● YOUR TASK
Look through the entries below, please, and copy every line with the word "prints".

● AVAILABLE RECORDS
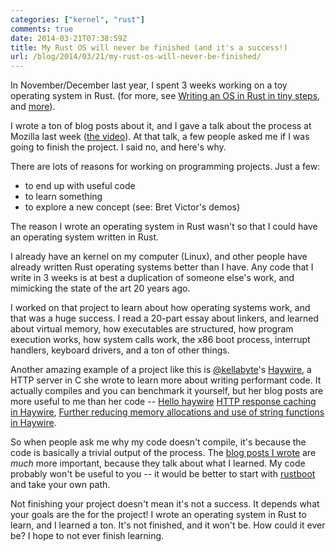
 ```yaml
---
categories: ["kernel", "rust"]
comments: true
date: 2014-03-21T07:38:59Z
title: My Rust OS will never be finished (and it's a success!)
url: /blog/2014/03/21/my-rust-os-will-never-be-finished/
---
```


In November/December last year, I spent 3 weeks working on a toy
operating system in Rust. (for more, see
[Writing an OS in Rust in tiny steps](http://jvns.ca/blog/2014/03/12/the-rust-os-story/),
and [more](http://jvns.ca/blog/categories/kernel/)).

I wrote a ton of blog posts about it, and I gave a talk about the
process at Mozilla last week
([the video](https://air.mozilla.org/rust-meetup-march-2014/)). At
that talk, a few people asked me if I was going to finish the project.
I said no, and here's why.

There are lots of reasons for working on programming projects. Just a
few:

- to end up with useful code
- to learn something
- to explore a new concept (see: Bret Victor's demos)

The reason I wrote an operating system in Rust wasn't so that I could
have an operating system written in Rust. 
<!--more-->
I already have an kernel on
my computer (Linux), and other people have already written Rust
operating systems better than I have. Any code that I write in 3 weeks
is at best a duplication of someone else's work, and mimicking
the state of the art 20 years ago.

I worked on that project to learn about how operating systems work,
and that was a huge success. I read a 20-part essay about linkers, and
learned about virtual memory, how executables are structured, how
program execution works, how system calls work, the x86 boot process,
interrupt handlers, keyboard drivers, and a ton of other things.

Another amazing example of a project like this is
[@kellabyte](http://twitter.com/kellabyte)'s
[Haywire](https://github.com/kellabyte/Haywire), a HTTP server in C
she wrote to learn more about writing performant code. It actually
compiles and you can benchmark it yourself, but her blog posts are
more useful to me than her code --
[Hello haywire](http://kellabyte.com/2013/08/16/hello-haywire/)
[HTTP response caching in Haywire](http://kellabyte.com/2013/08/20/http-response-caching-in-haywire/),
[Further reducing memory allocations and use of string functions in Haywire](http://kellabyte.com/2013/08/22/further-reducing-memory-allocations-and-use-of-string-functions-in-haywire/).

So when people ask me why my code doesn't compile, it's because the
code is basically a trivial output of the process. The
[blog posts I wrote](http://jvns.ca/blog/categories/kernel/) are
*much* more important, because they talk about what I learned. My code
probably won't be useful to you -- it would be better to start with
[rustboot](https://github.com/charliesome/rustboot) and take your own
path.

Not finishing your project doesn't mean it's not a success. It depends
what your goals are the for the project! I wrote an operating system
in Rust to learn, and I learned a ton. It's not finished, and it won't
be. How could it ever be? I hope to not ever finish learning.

==

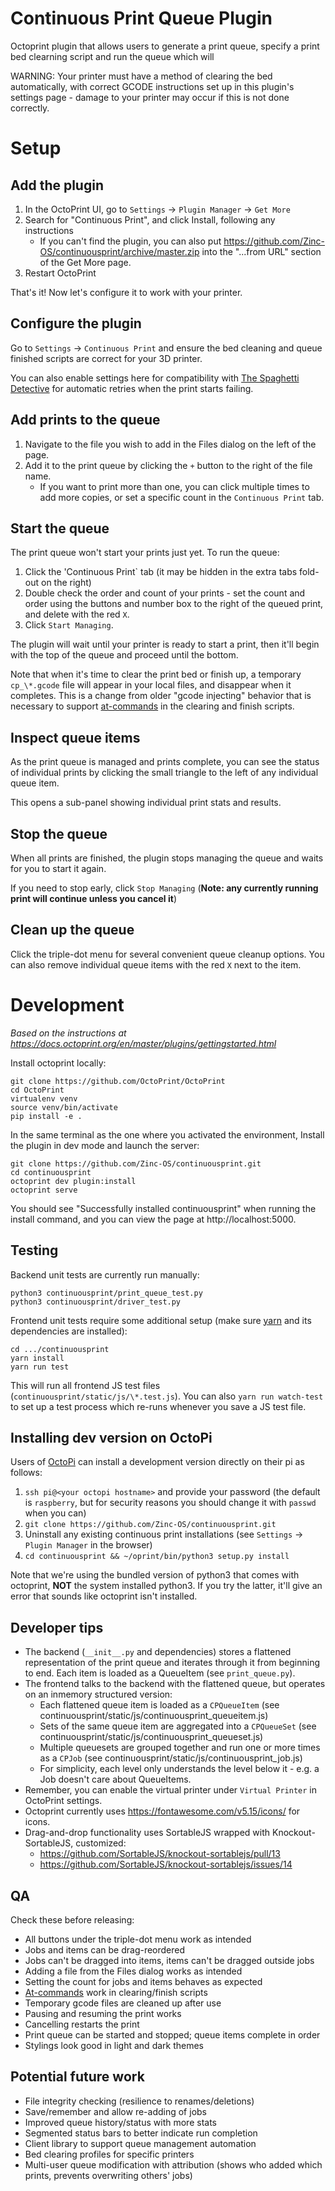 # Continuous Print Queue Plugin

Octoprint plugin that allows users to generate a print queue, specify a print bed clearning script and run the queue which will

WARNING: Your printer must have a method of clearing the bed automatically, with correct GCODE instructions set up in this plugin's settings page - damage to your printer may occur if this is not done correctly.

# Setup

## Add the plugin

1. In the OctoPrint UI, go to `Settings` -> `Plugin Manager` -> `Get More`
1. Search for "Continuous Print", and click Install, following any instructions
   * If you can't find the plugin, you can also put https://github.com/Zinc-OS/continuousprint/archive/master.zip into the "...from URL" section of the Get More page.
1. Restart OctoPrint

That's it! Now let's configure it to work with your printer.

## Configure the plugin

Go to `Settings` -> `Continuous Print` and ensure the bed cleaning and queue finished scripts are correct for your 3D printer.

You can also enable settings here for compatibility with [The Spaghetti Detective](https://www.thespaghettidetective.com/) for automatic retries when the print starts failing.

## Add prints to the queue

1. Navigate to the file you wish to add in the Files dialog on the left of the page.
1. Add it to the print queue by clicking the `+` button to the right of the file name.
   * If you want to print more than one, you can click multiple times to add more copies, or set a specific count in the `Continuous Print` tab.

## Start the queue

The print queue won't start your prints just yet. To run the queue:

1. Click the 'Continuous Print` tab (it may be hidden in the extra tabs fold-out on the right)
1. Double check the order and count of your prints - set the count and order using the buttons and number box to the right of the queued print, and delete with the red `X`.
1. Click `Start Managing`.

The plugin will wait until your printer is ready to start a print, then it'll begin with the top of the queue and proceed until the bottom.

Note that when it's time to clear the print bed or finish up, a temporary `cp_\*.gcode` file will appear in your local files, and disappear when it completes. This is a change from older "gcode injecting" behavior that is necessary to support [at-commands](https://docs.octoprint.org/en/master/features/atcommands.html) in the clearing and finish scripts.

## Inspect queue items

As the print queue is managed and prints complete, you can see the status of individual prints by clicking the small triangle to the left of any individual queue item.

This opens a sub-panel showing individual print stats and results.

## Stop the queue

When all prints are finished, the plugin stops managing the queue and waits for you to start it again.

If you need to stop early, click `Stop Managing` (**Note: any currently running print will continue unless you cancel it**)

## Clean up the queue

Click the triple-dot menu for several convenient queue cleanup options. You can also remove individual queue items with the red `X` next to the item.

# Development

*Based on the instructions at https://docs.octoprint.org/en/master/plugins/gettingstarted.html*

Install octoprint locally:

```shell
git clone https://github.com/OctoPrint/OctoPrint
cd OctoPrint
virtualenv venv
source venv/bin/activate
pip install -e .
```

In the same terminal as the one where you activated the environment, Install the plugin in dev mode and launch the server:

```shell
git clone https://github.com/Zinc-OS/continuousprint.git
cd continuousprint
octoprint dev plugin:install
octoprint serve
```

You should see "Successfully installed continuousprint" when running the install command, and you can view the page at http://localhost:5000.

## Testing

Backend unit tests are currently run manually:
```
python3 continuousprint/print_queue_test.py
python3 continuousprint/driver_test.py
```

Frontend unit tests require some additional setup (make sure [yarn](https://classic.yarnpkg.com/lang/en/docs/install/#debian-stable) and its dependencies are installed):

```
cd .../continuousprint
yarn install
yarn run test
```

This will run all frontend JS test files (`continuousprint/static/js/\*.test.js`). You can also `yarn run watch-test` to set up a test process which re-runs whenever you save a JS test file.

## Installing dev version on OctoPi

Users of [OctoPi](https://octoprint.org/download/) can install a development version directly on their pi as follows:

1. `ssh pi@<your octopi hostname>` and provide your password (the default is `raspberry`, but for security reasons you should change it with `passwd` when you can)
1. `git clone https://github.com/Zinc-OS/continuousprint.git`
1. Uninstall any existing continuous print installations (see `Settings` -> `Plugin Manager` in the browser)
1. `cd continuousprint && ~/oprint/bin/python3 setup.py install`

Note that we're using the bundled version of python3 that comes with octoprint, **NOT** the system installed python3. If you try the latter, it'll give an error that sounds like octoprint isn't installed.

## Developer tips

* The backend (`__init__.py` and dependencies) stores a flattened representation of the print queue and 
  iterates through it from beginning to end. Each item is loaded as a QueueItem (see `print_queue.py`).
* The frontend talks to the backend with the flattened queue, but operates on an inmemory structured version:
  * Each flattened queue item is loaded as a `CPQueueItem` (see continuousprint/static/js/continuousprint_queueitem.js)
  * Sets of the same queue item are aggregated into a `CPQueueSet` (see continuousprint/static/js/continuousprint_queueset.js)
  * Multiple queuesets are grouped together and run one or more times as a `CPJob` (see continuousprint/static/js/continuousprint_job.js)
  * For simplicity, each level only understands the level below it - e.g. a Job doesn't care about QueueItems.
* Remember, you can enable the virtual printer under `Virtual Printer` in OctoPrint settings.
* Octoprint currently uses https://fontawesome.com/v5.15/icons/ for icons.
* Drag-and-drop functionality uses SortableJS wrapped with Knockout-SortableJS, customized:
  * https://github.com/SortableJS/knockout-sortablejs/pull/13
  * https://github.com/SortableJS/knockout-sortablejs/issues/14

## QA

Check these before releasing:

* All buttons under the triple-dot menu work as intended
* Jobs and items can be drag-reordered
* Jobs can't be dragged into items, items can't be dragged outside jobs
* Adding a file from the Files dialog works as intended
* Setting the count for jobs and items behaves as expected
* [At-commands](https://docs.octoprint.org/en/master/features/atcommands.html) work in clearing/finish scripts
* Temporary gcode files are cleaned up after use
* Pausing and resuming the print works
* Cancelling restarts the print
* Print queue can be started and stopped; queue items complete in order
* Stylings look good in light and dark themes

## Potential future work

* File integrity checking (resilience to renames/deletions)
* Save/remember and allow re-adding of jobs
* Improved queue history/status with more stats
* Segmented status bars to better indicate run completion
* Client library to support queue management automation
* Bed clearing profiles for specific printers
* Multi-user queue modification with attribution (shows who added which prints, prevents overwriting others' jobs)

● EXERCISE OUTPUT
## Add prints to the queue
The print queue won't start your prints just yet. To run the queue:
1. Double check the order and count of your prints - set the count and order using the buttons and number box to the right of the queued print, and delete with the red `X`.
As the print queue is managed and prints complete, you can see the status of individual prints by clicking the small triangle to the left of any individual queue item.
When all prints are finished, the plugin stops managing the queue and waits for you to start it again.
* Multi-user queue modification with attribution (shows who added which prints, prevents overwriting others' jobs)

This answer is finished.